Re: SPMF format for sentiment analysis
Date: June 17, 2018 11:17PM
Sorry for the delay to answer. I saw your e-mail but actually was too busy in the last few days. I will provide some answer/opinion/suggestion below.
How to represent the data is always a good question because depending on how you represent the data, you may obtain different results using a data mining algorithms.
A possibility could be that each sequence represents a sequence of emotions associated to the post of a politican. Then you would also have several sequences, as you have several politicians. If you do like that, then you do not need to encode the user id. The first sequence could be the first user. The second sequence could be your second user, etc.
I am not sure if this is what makes the most sense, but it is my idea when reading your message.
> 2- What about time stamp, i need to keep that
> field? does it make sense if I map chronological
> time stamps to 1, 2,3,4 ....for each userID?
In a sequence, you can have the sequential order between posts.
Now, it is worthy to be more specific and also have the timestamps? Maybe not. Actually, in my software SPMF, few algorithms can actually use the timestamps. Most of them just care about the sequential order.

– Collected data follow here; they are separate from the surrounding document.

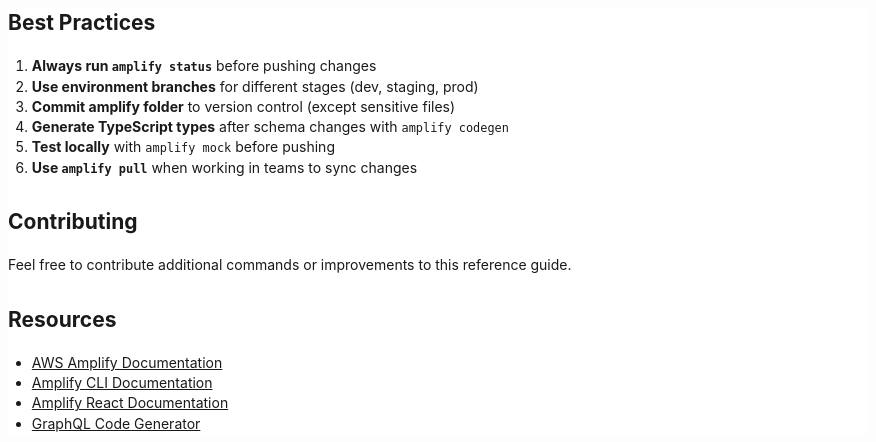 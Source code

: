 ## Best Practices

1. **Always run `amplify status`** before pushing changes
2. **Use environment branches** for different stages (dev, staging, prod)
3. **Commit amplify folder** to version control (except sensitive files)
4. **Generate TypeScript types** after schema changes with `amplify codegen`
5. **Test locally** with `amplify mock` before pushing
6. **Use `amplify pull`** when working in teams to sync changes

## Contributing

Feel free to contribute additional commands or improvements to this reference guide.

## Resources

- [AWS Amplify Documentation](https://docs.amplify.aws/)
- [Amplify CLI Documentation](https://docs.amplify.aws/cli/)
- [Amplify React Documentation](https://docs.amplify.aws/lib/q/platform/js/)
- [GraphQL Code Generator](https://www.graphql-code-generator.com/) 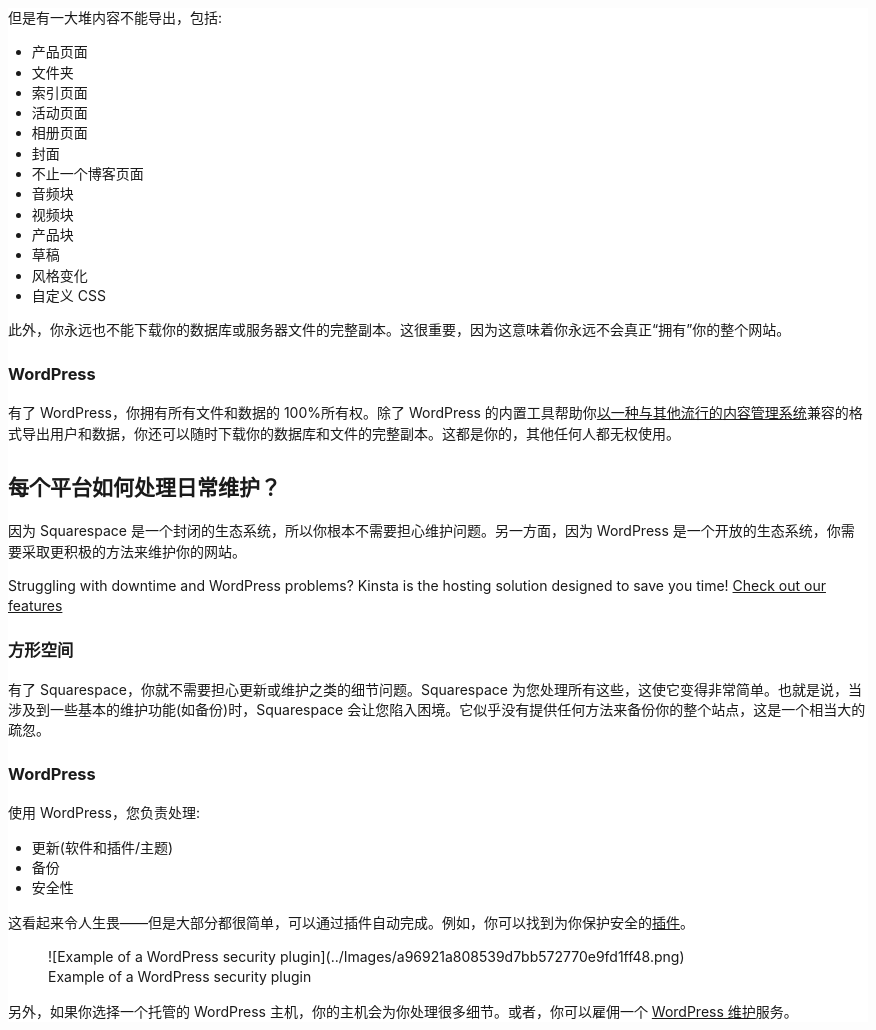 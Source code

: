 但是有一大堆内容不能导出，包括:

*   产品页面
*   文件夹
*   索引页面
*   活动页面
*   相册页面
*   封面
*   不止一个博客页面
*   音频块
*   视频块
*   产品块
*   草稿
*   风格变化
*   自定义 CSS

此外，你永远也不能下载你的数据库或服务器文件的完整副本。这很重要，因为这意味着你永远不会真正“拥有”你的整个网站。

### WordPress

有了 WordPress，你拥有所有文件和数据的 100%所有权。除了 WordPress 的内置工具帮助你[以一种与其他流行的](https://kinsta.com/knowledgebase/wordpress-export-users/)[内容管理系统](https://kinsta.com/knowledgebase/content-management-system/)兼容的格式导出用户和数据，你还可以随时下载你的数据库和文件的完整副本。这都是你的，其他任何人都无权使用。

## 每个平台如何处理日常维护？

因为 Squarespace 是一个封闭的生态系统，所以你根本不需要担心维护问题。另一方面，因为 WordPress 是一个开放的生态系统，你需要采取更积极的方法来维护你的网站。

Struggling with downtime and WordPress problems? Kinsta is the hosting solution designed to save you time! [Check out our features](https://kinsta.com/features/)

### 方形空间

有了 Squarespace，你就不需要担心更新或维护之类的细节问题。Squarespace 为您处理所有这些，这使它变得非常简单。也就是说，当涉及到一些基本的维护功能(如备份)时，Squarespace 会让您陷入困境。它似乎没有提供任何方法来备份你的整个站点，这是一个相当大的疏忽。

### WordPress

使用 WordPress，您负责处理:

*   更新(软件和插件/主题)
*   备份
*   安全性

这看起来令人生畏——但是大部分都很简单，可以通过插件自动完成。例如，你可以找到为你保护安全的[插件](https://kinsta.com/blog/wordpress-security/)。

<figure id="attachment_13546" aria-describedby="caption-attachment-13546" style="width: 950px" class="wp-caption aligncenter">![Example of a WordPress security plugin](../Images/a96921a808539d7bb572770e9fd1ff48.png)

<figcaption id="caption-attachment-13546" class="wp-caption-text">Example of a WordPress security plugin</figcaption>

</figure>

另外，如果你选择一个托管的 WordPress 主机，你的主机会为你处理很多细节。或者，你可以雇佣一个 [WordPress 维护](https://kinsta.com/blog/wordpress-maintenance/%E2%80%8E)服务。
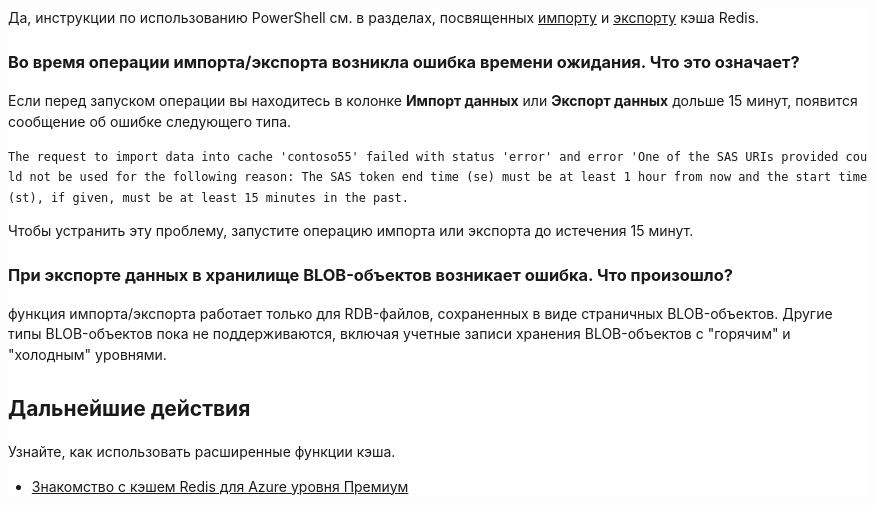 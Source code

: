Да, инструкции по использованию PowerShell см. в разделах, посвященных [импорту](cache-howto-manage-redis-cache-powershell.md#to-import-a-redis-cache) и [экспорту](cache-howto-manage-redis-cache-powershell.md#to-export-a-redis-cache) кэша Redis.



### Во время операции импорта/экспорта возникла ошибка времени ожидания. Что это означает?

Если перед запуском операции вы находитесь в колонке **Импорт данных** или **Экспорт данных** дольше 15 минут, появится сообщение об ошибке следующего типа.

    The request to import data into cache 'contoso55' failed with status 'error' and error 'One of the SAS URIs provided could not be used for the following reason: The SAS token end time (se) must be at least 1 hour from now and the start time (st), if given, must be at least 15 minutes in the past.

Чтобы устранить эту проблему, запустите операцию импорта или экспорта до истечения 15 минут.

### При экспорте данных в хранилище BLOB-объектов возникает ошибка. Что произошло?

функция импорта/экспорта работает только для RDB-файлов, сохраненных в виде страничных BLOB-объектов. Другие типы BLOB-объектов пока не поддерживаются, включая учетные записи хранения BLOB-объектов с "горячим" и "холодным" уровнями.


## Дальнейшие действия
Узнайте, как использовать расширенные функции кэша.

-	[Знакомство с кэшем Redis для Azure уровня Премиум](cache-premium-tier-intro.md)

  

[cache-settings-import-export-menu]: ./media/cache-how-to-import-export-data/cache-settings-import-export-menu.png
[cache-export-data-choose-account]: ./media/cache-how-to-import-export-data/cache-export-data-choose-account.png
[cache-export-data-choose-storage-container]: ./media/cache-how-to-import-export-data/cache-export-data-choose-storage-container.png
[cache-export-data-container]: ./media/cache-how-to-import-export-data/cache-export-data-container.png
[cache-export-data-export-complete]: ./media/cache-how-to-import-export-data/cache-export-data-export-complete.png
[cache-export-data]: ./media/cache-how-to-import-export-data/cache-export-data.png
[cache-import-data]: ./media/cache-how-to-import-export-data/cache-import-data.png
[cache-import-choose-storage-account]: ./media/cache-how-to-import-export-data/cache-import-choose-storage-account.png
[cache-import-choose-container]: ./media/cache-how-to-import-export-data/cache-import-choose-container.png
[cache-import-choose-blobs]: ./media/cache-how-to-import-export-data/cache-import-choose-blobs.png
[cache-import-blobs]: ./media/cache-how-to-import-export-data/cache-import-blobs.png
[cache-import-data-import-complete]: ./media/cache-how-to-import-export-data/cache-import-data-import-complete.png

Some algorithm that uses the timestamps in SPMF such as the Hirate-Yamana algorithm are very strict about how the time is handled. For example, a pattern (a time = 1)(b time = 2) is considered to be different from a pattern (a time=1) (b time =3) because the time difference between "a" and "b" in the two patterns is not the same. Thus, using timestamps may not always give you good results. So my suggestion is perhaps to first not use them, unless you really want to use the algorithms with timestamps.
> 3- as for the emotion tags I am mapping them to
> integer values 1-7.
This seems reasonable.
I think, yes, you could have sequences like this:
1 -1 2 -1 3 -1 -2
which means that a post with emotion 1, was followed by a post with emotion 2, which was followed by a post with emotion 3.
Or as you said, you can try to include timestamps.
By the way, not all algorithms in SPMF have the same format. The format that I have described above is the one used by most sequential pattern mining algorithms. But you could also consider finding other types of patterns such as periodic patterns in a single sequence. In that case, another format must be used. I think you can check the various algorithm available in the documentation to see what is best for what you want to do.
Edited 1 time(s). Last edit at 06/20/2018 01:25AM by webmasterphilfv.